Pump Type Follows:

Wednesday, November 4, 2009

Pump Casing and Diffusers

The Volute Casing Pump:
This pump derives its name from the spiral shaped casing surrounding the impeller. This section collects the liquid discharged by the impeller and converts velocity energy to pressure energy.

A centrifugal pump volute increases in area from its initial point until it encompasses the full 360o around the impeller and then flares out to the final discharge opening. The wall dividing the initial section and the discharge nozzel portion of the casing is called the tongue of the volute or the cutwater.
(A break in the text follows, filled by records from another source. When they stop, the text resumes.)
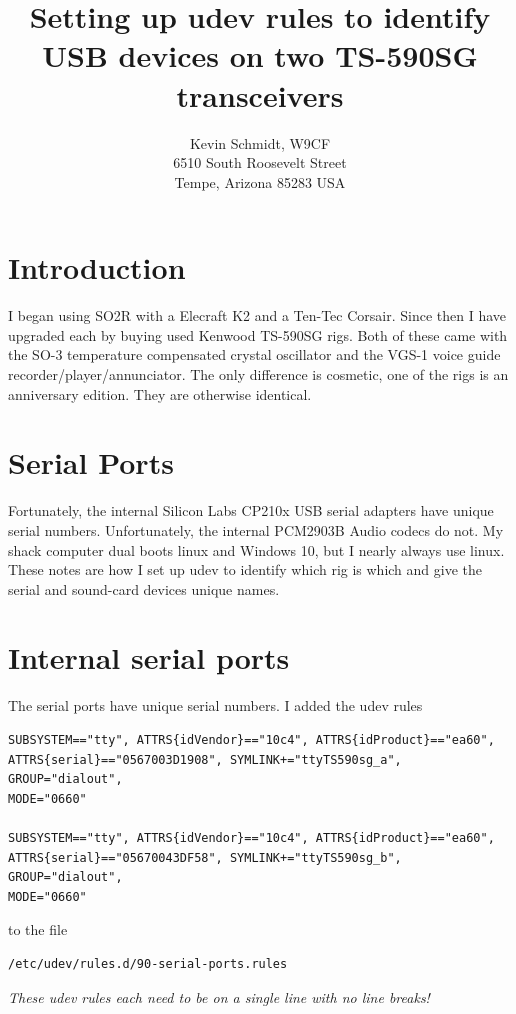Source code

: \documentclass[12pt]{article}
\begin{document}
\title{
Setting up udev rules to identify USB devices on two TS-590SG transceivers
}
\author{
Kevin Schmidt, W9CF\\
6510 South Roosevelt Street\\
Tempe, Arizona 85283 USA\\
}
\date{}
\maketitle

\section{Introduction}
I began using SO2R with a Elecraft K2 and a Ten-Tec Corsair. Since then
I have upgraded each by buying used Kenwood TS-590SG rigs. Both of
these came with the SO-3 temperature compensated crystal oscillator
and the VGS-1 voice guide recorder/player/annunciator.
The only difference is cosmetic,
one of the rigs is an anniversary edition. They are otherwise identical.

\section{Serial Ports}
Fortunately, the internal Silicon Labs CP210x USB serial adapters have
unique serial numbers. Unfortunately, the internal PCM2903B Audio codecs
do not. My shack computer dual boots linux and Windows 10, but I nearly
always use linux. These notes are how I set up udev to identify which
rig is which and give the serial and sound-card devices unique names.

\section{Internal serial ports}
The serial ports have unique serial numbers. I added the udev rules
\begin{verbatim}
SUBSYSTEM=="tty", ATTRS{idVendor}=="10c4", ATTRS{idProduct}=="ea60",
ATTRS{serial}=="0567003D1908", SYMLINK+="ttyTS590sg_a", GROUP="dialout",
MODE="0660"

SUBSYSTEM=="tty", ATTRS{idVendor}=="10c4", ATTRS{idProduct}=="ea60",
ATTRS{serial}=="05670043DF58", SYMLINK+="ttyTS590sg_b", GROUP="dialout",
MODE="0660"
\end{verbatim}
to the file
\begin{verbatim}
/etc/udev/rules.d/90-serial-ports.rules
\end{verbatim}
{\em These udev rules each need to be on a single line with no line breaks!}
\end{document}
The diffusion vanes and concentric casing of a diffuser pump fulfill the same function as the volute casing in energy convension.

A diffuser is seldom applied to a single stage, radial flow pump, except in special instances where volute passages become so small that machined or precission cast volute or diffuser like pieces are utilized for precise flow control. Conventional diffusers are often applied to multistage pump designs in conjunction with guide vanes to direct the flow efficiently from one impeller (stage) to another in a nimimum radial and axial space. Diffuser vanes are used as the primary construction method for vertical turbine and single stage, low head propeller pump.

Radial Thrust:
In a single volute pump casing design, uniform or near uniform pressures act on the impeller when the pump operate at design capacity (which coinsides with the best efficiency). At other capacity. the pressure arround the impeller are not uniform and there is a resultant radial reaction.
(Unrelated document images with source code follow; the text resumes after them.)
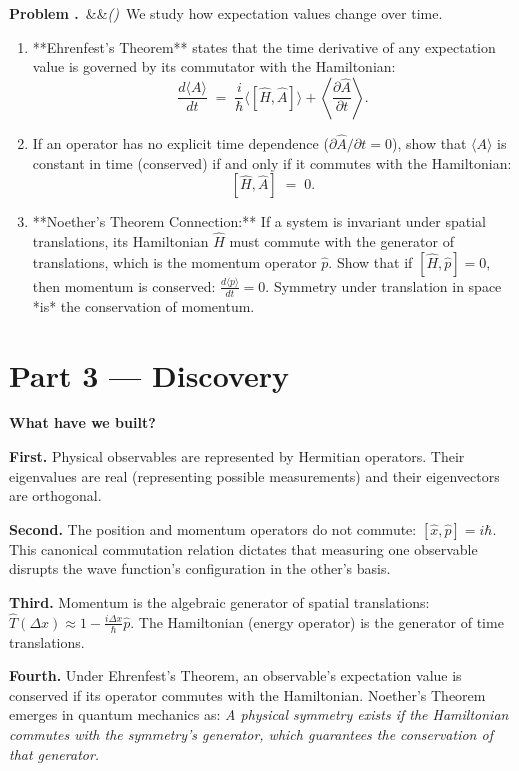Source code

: \documentclass[12pt, a4paper, twoside]{book}
\newcounter{problem}[chapter]
\newcommand{\problem}[1][]{\refstepcounter{problem}\medskip\noindent
  \textcolor{accent}{\textbf{Problem \theproblem.}}\ \ifx&#1&\else\textit{(#1)}\ \fi}
\begin{document}
\begin{explobox}
\problem We study how expectation values change over time.
\begin{enumerate}[label=(\alph*), topsep=2pt]
  \item **Ehrenfest's Theorem** states that the time derivative of any expectation value is governed by its commutator with the Hamiltonian:
  \[
    \frac{d\langle A \rangle}{dt} \;=\; \frac{i}{\hbar} \langle [\hat{H}, \hat{A}] \rangle + \left\langle \frac{\partial \hat{A}}{\partial t} \right\rangle.
  \]
  \item If an operator has no explicit time dependence ($\partial \hat{A}/\partial t = 0$), show that $\langle A \rangle$ is constant in time (conserved) if and only if it commutes with the Hamiltonian:
  \[
    [\hat{H}, \hat{A}] \;=\; 0.
  \]
  \item **Noether's Theorem Connection:** If a system is invariant under spatial translations, its Hamiltonian $\hat{H}$ must commute with the generator of translations, which is the momentum operator $\hat{p}$.
  Show that if $[\hat{H}, \hat{p}] = 0$, then momentum is conserved: $\frac{d\langle p \rangle}{dt} = 0$.
  Symmetry under translation in space *is* the conservation of momentum.
\end{enumerate}
\end{explobox}

\newpage

\section{Part 3 --- Discovery}

\begin{discoverybox}
\textbf{What have we built?}

\textbf{First.} Physical observables are represented by Hermitian operators. Their eigenvalues are real (representing possible measurements) and their eigenvectors are orthogonal.

\textbf{Second.} The position and momentum operators do not commute: $[\hat{x}, \hat{p}] = i\hbar$. This canonical commutation relation dictates that measuring one observable disrupts the wave function's configuration in the other's basis.

\textbf{Third.} Momentum is the algebraic generator of spatial translations: $\hat{T}(\Delta x) \approx 1 - \frac{i\Delta x}{\hbar}\hat{p}$. The Hamiltonian (energy operator) is the generator of time translations.

\textbf{Fourth.} Under Ehrenfest's Theorem, an observable's expectation value is conserved if its operator commutes with the Hamiltonian. Noether's Theorem emerges in quantum mechanics as: \emph{A physical symmetry exists if the Hamiltonian commutes with the symmetry's generator, which guarantees the conservation of that generator.}
\end{discoverybox}
\end{document}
For any percentage of capacity, this radial reaction is a function of total head and of the width and diameter of the impeller. Thus a high head pump with a large impeller diameter will have a much greater radial reaction force at partial capacities than a low head pump with a small impeller diameter. A zero radial reaction is not often realized; the minimum reaction occurs at design capacity.
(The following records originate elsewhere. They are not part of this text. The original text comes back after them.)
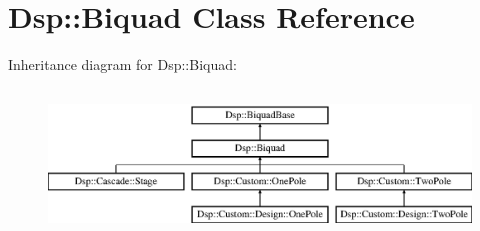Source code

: \hypertarget{classDsp_1_1Biquad}{\section{Dsp\-:\-:Biquad Class Reference}
\label{classDsp_1_1Biquad}
}
Inheritance diagram for Dsp\-:\-:Biquad\-:\begin{figure}[H]
\begin{center}
\leavevmode
\includegraphics[height=3.950617cm]{classDsp_1_1Biquad}
\end{center}
\end{figure}
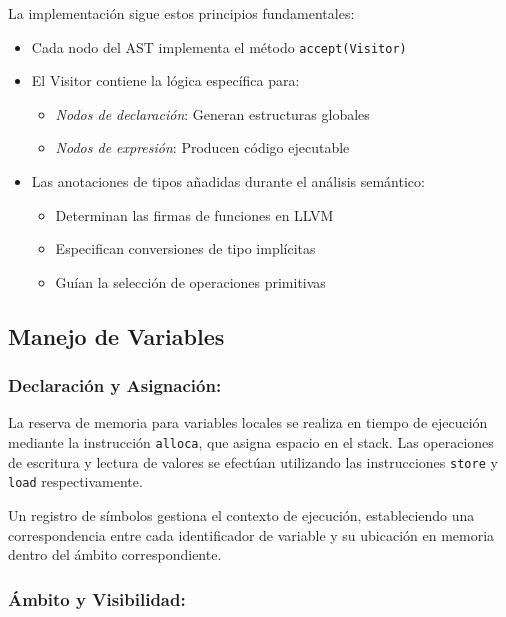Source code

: \documentclass{article}
\begin{document}
La implementación sigue estos principios fundamentales:

\begin{itemize}
    \item Cada nodo del AST implementa el método \texttt{accept(Visitor)}
    
    \item El Visitor contiene la lógica específica para:
    \begin{itemize}
        \item \textit{Nodos de declaración}: Generan estructuras globales
        \item \textit{Nodos de expresión}: Producen código ejecutable
    \end{itemize}
    
    \item Las anotaciones de tipos añadidas durante el análisis semántico:
    \begin{itemize}
        \item Determinan las firmas de funciones en LLVM
        \item Especifican conversiones de tipo implícitas
        \item Guían la selección de operaciones primitivas
    \end{itemize}
\end{itemize}

\subsection{Manejo de Variables}

\subsubsection{Declaración y Asignación:}

La reserva de memoria para variables locales se realiza en tiempo de ejecución mediante la instrucción \texttt{alloca}, que asigna espacio en el stack. Las operaciones de escritura y lectura de valores se efectúan utilizando las instrucciones \texttt{store} y \texttt{load} respectivamente.

Un registro de símbolos gestiona el contexto de ejecución, estableciendo una correspondencia entre cada identificador de variable y su ubicación en memoria dentro del ámbito correspondiente.

\subsubsection{Ámbito y Visibilidad:}
\end{document}
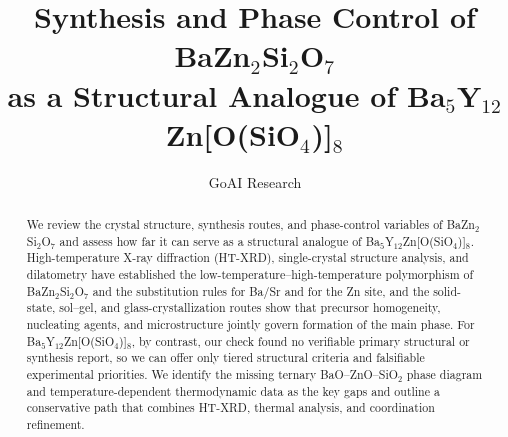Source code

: \documentclass[10pt]{article}
\title{Synthesis and Phase Control of BaZn$_2$Si$_2$O$_7$\texorpdfstring{\\}{ }as a Structural Analogue of Ba$_5$Y$_{12}$Zn[O(SiO$_4$)]$_8$}
\author{GoAI Research}
\date{}
\begin{document}
\maketitle

\begin{abstract}
We review the crystal structure, synthesis routes, and phase-control variables of BaZn$_2$Si$_2$O$_7$ and assess how far it can serve as a structural analogue of Ba$_5$Y$_{12}$Zn[O(SiO$_4$)]$_8$. High-temperature X-ray diffraction (HT\nobreakdash-XRD), single-crystal structure analysis, and dilatometry have established the low-temperature--high-temperature polymorphism of BaZn$_2$Si$_2$O$_7$ and the substitution rules for Ba\slash Sr and for the Zn site, and the solid-state, sol--gel, and glass-crystallization routes show that precursor homogeneity, nucleating agents, and microstructure jointly govern formation of the main phase. For Ba$_5$Y$_{12}$Zn[O(SiO$_4$)]$_8$, by contrast, our check found no verifiable primary structural or synthesis report, so we can offer only tiered structural criteria and falsifiable experimental priorities. We identify the missing ternary BaO--ZnO--SiO$_2$ phase diagram and temperature-dependent thermodynamic data as the key gaps and outline a conservative path that combines HT\nobreakdash-XRD, thermal analysis, and coordination refinement.
\end{abstract}











\end{document}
Although the same tendency for imbalance exist in the diffuser type pump, the reaction is limited to a small are repeated all around the impeller. As a result, the individual reactions cancel each out as long as flow is constantly removed from around the periphery of the diffuser discharge. If flow is not removed uniformly arround its periphery, a pressure imbalance may occur around the diffuser discharge that will be transmitted back through the diffuser to the impeller, resulting in a radial reaction on the shaft and bearing of pumping system.